Filmde ayrıca neden Brad Pitt'in Brad Pitt olduğu anlaşılıyor- bu oyun gücü olmasa, sırf yakışıklılığından dolayı bugün bir marka haline gelmezd bence. Jesse James, Brad Pitt'in sadece yakışıklı bir idol değil ama aynı zamanda çok başarılı bir oyuncu olduğunun da kanıtı.
Casey Affleck'e gelince...zaten Golden Globe'larda En İyi Yardımcı Erkek Oyuncu dalında en kuvvetli adaylardan (muhtemelen Akademi Ödüllerinde de öyle olacak) Filmin trailerını gördüğümde "aa Ben Affleck'in kardeşi" dediğim insan, meğer bünyesinde nasıl bir yetenek barındırıyormuş da haberim yokmuş...

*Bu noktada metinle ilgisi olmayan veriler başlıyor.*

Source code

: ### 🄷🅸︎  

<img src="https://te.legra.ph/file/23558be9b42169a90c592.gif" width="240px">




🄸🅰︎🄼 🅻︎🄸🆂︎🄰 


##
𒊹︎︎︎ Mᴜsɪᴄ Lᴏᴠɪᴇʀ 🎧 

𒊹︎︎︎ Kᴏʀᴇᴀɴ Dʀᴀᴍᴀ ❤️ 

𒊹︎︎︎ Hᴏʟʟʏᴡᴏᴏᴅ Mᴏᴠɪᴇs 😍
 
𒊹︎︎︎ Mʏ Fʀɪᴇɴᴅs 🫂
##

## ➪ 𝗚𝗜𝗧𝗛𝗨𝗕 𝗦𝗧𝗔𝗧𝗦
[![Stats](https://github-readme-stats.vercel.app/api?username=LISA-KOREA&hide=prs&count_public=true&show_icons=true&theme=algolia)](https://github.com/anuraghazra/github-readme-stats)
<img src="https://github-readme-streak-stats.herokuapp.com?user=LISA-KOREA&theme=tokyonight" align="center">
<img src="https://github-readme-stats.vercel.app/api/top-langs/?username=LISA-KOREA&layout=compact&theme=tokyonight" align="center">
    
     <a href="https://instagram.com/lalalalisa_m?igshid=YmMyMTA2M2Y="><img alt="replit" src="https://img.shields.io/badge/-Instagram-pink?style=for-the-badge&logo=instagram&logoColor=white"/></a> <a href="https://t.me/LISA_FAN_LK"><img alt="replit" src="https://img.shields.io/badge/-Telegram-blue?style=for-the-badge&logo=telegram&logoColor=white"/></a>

Kısacası benim çok beğenip etkilendiğim bir filmdi, umarım yalnız değilimdir
 
selamlar..

en ünlü amerikan efsanelerinden biri olan jasse james'i bizzat brad pitt olarak görmek harika oldu benim için.. beklediğim ve de beni yanıltmayan filmler arasına girdi benim nazarımda bu biyografi filmi. brad pitt kısaca harika.. casey affleck ise fazlasıyla başarılı ama benim nazarımda filmin en büyük kahramanı müzikleri oldu.. kesinlikle edinilmesi gereken bir saundtrack albümü..
 
Valla baya leziz bir film olmuş gibi. Brad Pitt'i izlemeyi ben de özlemişim, çok güzel oldu. Özellikle ağzında purosuyla yürüdüğü sahnelerde filan Sahte Kabadayı filminden Kemal Sunal geldi aklıma.. : ) O yürüyüşün ne kadar fark ettiği, tiyatroda Charley'in rol kesişinin değiştiği anda da fazlasıyla belli oldu kesinlikle. Gizli saklı işler, utangaçlıklar, pişmanlıklar ve Pitt'in tek tek hallettiği kişilerden önce takındığı sakin, işini bilen ve karşı tarafı şüphede bırakıcı diyaloglara sürükleyen tavırları çok iyiydi. Boğaza bıçak dayadığı sahne, ardından attığı kahkaha ve sonra tekrar ciddileşip kapıyı çarparak çıkması ne muhteşem bir üçlemeydi.

Olayın inceden New York'a (Sanırım Broadway idi) taşınmasına şaşırdım; fakat barda elinde gitarıyla o şarkıyı söyleyen herif "3 çocuğu vardı" diyip dururken vallahi içimden geçti, şimdi Ford arkasını dönüp "2 çocuğu vardı" şeklinde düzeltecek diye.. :D Ayrıca çekim yapılan mekanlar harikaydı diyebilirim. Çok güzel hazırlanmış. Bu filmde bir "idol", gerçek anlamda bir idol, içinde dışlanmaların ve aşağılanmaların da varolduğu bir süreç ile tam tersi bir konuma geliyor karakterin kafasında. Ve cinayetin sonrasında ise yaşam kazandıran 3. boyut ile; yaşam söndüren 4. boyut çıkıyor sırasıyla ortaya. Ben de şapka çıkartıyorum bu işe. İşlenişi çok güzeldi.